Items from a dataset
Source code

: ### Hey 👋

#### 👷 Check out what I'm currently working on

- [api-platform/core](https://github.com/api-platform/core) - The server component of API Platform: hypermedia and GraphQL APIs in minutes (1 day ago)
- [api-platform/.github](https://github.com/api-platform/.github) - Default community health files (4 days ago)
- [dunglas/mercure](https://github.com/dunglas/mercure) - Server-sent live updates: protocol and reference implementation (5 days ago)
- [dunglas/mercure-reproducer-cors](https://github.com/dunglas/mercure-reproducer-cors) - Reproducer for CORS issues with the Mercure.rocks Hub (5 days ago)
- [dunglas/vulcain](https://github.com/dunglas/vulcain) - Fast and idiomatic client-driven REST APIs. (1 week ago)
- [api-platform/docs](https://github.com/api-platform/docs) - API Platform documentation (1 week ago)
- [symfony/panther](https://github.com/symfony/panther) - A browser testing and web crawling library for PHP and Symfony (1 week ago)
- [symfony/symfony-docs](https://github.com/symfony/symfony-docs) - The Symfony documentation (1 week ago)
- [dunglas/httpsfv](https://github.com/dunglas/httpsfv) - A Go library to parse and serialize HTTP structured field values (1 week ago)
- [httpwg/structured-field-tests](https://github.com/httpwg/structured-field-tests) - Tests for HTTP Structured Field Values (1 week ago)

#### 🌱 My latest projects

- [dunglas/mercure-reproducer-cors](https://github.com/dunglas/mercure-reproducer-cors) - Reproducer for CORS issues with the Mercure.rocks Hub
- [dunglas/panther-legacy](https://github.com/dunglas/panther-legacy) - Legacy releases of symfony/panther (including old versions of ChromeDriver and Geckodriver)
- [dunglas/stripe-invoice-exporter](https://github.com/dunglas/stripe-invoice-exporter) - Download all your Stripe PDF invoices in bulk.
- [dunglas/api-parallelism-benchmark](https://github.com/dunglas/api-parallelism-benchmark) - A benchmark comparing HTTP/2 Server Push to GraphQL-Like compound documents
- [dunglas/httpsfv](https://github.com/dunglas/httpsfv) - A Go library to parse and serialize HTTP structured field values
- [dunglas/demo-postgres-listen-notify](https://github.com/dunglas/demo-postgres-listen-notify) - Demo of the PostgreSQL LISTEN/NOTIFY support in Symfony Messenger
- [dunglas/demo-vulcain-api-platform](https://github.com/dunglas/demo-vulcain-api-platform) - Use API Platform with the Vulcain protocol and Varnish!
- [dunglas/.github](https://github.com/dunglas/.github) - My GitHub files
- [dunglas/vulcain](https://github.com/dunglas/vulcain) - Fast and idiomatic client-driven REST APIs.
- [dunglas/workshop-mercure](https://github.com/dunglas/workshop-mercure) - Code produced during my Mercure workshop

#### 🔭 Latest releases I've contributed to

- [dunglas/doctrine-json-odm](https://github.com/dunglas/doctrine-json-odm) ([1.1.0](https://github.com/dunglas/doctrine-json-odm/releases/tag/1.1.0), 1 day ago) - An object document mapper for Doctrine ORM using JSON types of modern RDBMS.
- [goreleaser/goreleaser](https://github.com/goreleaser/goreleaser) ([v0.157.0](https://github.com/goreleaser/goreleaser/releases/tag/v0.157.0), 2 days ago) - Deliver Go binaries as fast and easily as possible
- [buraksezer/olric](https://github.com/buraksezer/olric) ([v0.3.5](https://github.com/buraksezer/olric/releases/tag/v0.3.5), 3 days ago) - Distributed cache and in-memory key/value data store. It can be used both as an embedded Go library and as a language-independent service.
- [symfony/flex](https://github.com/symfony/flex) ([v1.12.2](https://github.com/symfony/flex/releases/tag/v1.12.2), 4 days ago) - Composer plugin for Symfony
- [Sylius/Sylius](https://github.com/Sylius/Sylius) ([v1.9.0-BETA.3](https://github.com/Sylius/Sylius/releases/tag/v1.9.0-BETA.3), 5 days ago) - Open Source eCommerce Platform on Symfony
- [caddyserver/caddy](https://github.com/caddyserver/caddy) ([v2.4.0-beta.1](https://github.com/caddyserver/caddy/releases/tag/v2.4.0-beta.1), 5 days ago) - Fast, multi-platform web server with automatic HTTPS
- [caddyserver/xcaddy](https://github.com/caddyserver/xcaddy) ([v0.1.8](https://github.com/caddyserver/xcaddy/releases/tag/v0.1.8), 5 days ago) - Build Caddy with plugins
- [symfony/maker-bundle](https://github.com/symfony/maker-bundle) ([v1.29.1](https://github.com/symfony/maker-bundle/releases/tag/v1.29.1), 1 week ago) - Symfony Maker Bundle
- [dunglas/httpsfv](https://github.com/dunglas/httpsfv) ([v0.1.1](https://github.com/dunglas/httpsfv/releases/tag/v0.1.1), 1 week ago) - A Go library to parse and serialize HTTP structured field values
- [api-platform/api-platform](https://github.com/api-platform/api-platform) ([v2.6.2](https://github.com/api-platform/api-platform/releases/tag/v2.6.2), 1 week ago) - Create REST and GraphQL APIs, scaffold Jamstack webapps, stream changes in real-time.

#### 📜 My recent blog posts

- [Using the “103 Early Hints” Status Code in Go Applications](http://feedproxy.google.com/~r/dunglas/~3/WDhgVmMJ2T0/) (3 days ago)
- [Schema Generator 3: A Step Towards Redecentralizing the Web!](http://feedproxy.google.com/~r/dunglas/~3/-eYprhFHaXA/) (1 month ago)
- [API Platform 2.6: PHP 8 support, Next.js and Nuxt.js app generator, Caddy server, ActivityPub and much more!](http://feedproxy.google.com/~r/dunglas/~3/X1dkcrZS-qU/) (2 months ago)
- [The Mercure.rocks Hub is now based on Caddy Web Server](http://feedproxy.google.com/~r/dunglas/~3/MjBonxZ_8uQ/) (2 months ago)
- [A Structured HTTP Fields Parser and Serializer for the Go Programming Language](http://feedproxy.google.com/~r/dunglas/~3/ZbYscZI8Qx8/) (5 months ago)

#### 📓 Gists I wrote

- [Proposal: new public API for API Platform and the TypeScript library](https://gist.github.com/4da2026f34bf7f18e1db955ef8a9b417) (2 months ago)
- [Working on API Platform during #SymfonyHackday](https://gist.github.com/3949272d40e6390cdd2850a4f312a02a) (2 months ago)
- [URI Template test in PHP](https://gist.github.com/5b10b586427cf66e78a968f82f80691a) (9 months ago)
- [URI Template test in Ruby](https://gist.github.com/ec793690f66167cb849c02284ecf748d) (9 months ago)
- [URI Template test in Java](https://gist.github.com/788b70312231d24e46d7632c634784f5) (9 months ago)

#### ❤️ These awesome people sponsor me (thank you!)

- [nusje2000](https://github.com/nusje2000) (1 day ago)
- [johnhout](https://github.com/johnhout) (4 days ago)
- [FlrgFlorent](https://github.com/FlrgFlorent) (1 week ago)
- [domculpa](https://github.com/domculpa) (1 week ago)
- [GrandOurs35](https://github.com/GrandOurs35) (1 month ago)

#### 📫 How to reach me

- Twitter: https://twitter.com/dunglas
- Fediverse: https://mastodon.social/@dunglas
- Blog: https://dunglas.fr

INSTRUCTIONS TO FOLLOW =
Copy each record above so that no word or mark differs.

COMPLETED TASK =
Source code

: ### Hey 👋

#### 👷 Check out what I'm currently working on

- [api-platform/core](https://github.com/api-platform/core) - The server component of API Platform: hypermedia and GraphQL APIs in minutes (1 day ago)
- [api-platform/.github](https://github.com/api-platform/.github) - Default community health files (4 days ago)
- [dunglas/mercure](https://github.com/dunglas/mercure) - Server-sent live updates: protocol and reference implementation (5 days ago)
- [dunglas/mercure-reproducer-cors](https://github.com/dunglas/mercure-reproducer-cors) - Reproducer for CORS issues with the Mercure.rocks Hub (5 days ago)
- [dunglas/vulcain](https://github.com/dunglas/vulcain) - Fast and idiomatic client-driven REST APIs. (1 week ago)
- [api-platform/docs](https://github.com/api-platform/docs) - API Platform documentation (1 week ago)
- [symfony/panther](https://github.com/symfony/panther) - A browser testing and web crawling library for PHP and Symfony (1 week ago)
- [symfony/symfony-docs](https://github.com/symfony/symfony-docs) - The Symfony documentation (1 week ago)
- [dunglas/httpsfv](https://github.com/dunglas/httpsfv) - A Go library to parse and serialize HTTP structured field values (1 week ago)
- [httpwg/structured-field-tests](https://github.com/httpwg/structured-field-tests) - Tests for HTTP Structured Field Values (1 week ago)

#### 🌱 My latest projects

- [dunglas/mercure-reproducer-cors](https://github.com/dunglas/mercure-reproducer-cors) - Reproducer for CORS issues with the Mercure.rocks Hub
- [dunglas/panther-legacy](https://github.com/dunglas/panther-legacy) - Legacy releases of symfony/panther (including old versions of ChromeDriver and Geckodriver)
- [dunglas/stripe-invoice-exporter](https://github.com/dunglas/stripe-invoice-exporter) - Download all your Stripe PDF invoices in bulk.
- [dunglas/api-parallelism-benchmark](https://github.com/dunglas/api-parallelism-benchmark) - A benchmark comparing HTTP/2 Server Push to GraphQL-Like compound documents
- [dunglas/httpsfv](https://github.com/dunglas/httpsfv) - A Go library to parse and serialize HTTP structured field values
- [dunglas/demo-postgres-listen-notify](https://github.com/dunglas/demo-postgres-listen-notify) - Demo of the PostgreSQL LISTEN/NOTIFY support in Symfony Messenger
- [dunglas/demo-vulcain-api-platform](https://github.com/dunglas/demo-vulcain-api-platform) - Use API Platform with the Vulcain protocol and Varnish!
- [dunglas/.github](https://github.com/dunglas/.github) - My GitHub files
- [dunglas/vulcain](https://github.com/dunglas/vulcain) - Fast and idiomatic client-driven REST APIs.
- [dunglas/workshop-mercure](https://github.com/dunglas/workshop-mercure) - Code produced during my Mercure workshop

#### 🔭 Latest releases I've contributed to

- [dunglas/doctrine-json-odm](https://github.com/dunglas/doctrine-json-odm) ([1.1.0](https://github.com/dunglas/doctrine-json-odm/releases/tag/1.1.0), 1 day ago) - An object document mapper for Doctrine ORM using JSON types of modern RDBMS.
- [goreleaser/goreleaser](https://github.com/goreleaser/goreleaser) ([v0.157.0](https://github.com/goreleaser/goreleaser/releases/tag/v0.157.0), 2 days ago) - Deliver Go binaries as fast and easily as possible
- [buraksezer/olric](https://github.com/buraksezer/olric) ([v0.3.5](https://github.com/buraksezer/olric/releases/tag/v0.3.5), 3 days ago) - Distributed cache and in-memory key/value data store. It can be used both as an embedded Go library and as a language-independent service.
- [symfony/flex](https://github.com/symfony/flex) ([v1.12.2](https://github.com/symfony/flex/releases/tag/v1.12.2), 4 days ago) - Composer plugin for Symfony
- [Sylius/Sylius](https://github.com/Sylius/Sylius) ([v1.9.0-BETA.3](https://github.com/Sylius/Sylius/releases/tag/v1.9.0-BETA.3), 5 days ago) - Open Source eCommerce Platform on Symfony
- [caddyserver/caddy](https://github.com/caddyserver/caddy) ([v2.4.0-beta.1](https://github.com/caddyserver/caddy/releases/tag/v2.4.0-beta.1), 5 days ago) - Fast, multi-platform web server with automatic HTTPS
- [caddyserver/xcaddy](https://github.com/caddyserver/xcaddy) ([v0.1.8](https://github.com/caddyserver/xcaddy/releases/tag/v0.1.8), 5 days ago) - Build Caddy with plugins
- [symfony/maker-bundle](https://github.com/symfony/maker-bundle) ([v1.29.1](https://github.com/symfony/maker-bundle/releases/tag/v1.29.1), 1 week ago) - Symfony Maker Bundle
- [dunglas/httpsfv](https://github.com/dunglas/httpsfv) ([v0.1.1](https://github.com/dunglas/httpsfv/releases/tag/v0.1.1), 1 week ago) - A Go library to parse and serialize HTTP structured field values
- [api-platform/api-platform](https://github.com/api-platform/api-platform) ([v2.6.2](https://github.com/api-platform/api-platform/releases/tag/v2.6.2), 1 week ago) - Create REST and GraphQL APIs, scaffold Jamstack webapps, stream changes in real-time.

#### 📜 My recent blog posts

- [Using the “103 Early Hints” Status Code in Go Applications](http://feedproxy.google.com/~r/dunglas/~3/WDhgVmMJ2T0/) (3 days ago)
- [Schema Generator 3: A Step Towards Redecentralizing the Web!](http://feedproxy.google.com/~r/dunglas/~3/-eYprhFHaXA/) (1 month ago)
- [API Platform 2.6: PHP 8 support, Next.js and Nuxt.js app generator, Caddy server, ActivityPub and much more!](http://feedproxy.google.com/~r/dunglas/~3/X1dkcrZS-qU/) (2 months ago)
- [The Mercure.rocks Hub is now based on Caddy Web Server](http://feedproxy.google.com/~r/dunglas/~3/MjBonxZ_8uQ/) (2 months ago)
- [A Structured HTTP Fields Parser and Serializer for the Go Programming Language](http://feedproxy.google.com/~r/dunglas/~3/ZbYscZI8Qx8/) (5 months ago)

#### 📓 Gists I wrote

- [Proposal: new public API for API Platform and the TypeScript library](https://gist.github.com/4da2026f34bf7f18e1db955ef8a9b417) (2 months ago)
- [Working on API Platform during #SymfonyHackday](https://gist.github.com/3949272d40e6390cdd2850a4f312a02a) (2 months ago)
- [URI Template test in PHP](https://gist.github.com/5b10b586427cf66e78a968f82f80691a) (9 months ago)
- [URI Template test in Ruby](https://gist.github.com/ec793690f66167cb849c02284ecf748d) (9 months ago)
- [URI Template test in Java](https://gist.github.com/788b70312231d24e46d7632c634784f5) (9 months ago)

#### ❤️ These awesome people sponsor me (thank you!)

- [nusje2000](https://github.com/nusje2000) (1 day ago)
- [johnhout](https://github.com/johnhout) (4 days ago)
- [FlrgFlorent](https://github.com/FlrgFlorent) (1 week ago)
- [domculpa](https://github.com/domculpa) (1 week ago)
- [GrandOurs35](https://github.com/GrandOurs35) (1 month ago)

#### 📫 How to reach me

- Twitter: https://twitter.com/dunglas
- Fediverse: https://mastodon.social/@dunglas
- Blog: https://dunglas.fr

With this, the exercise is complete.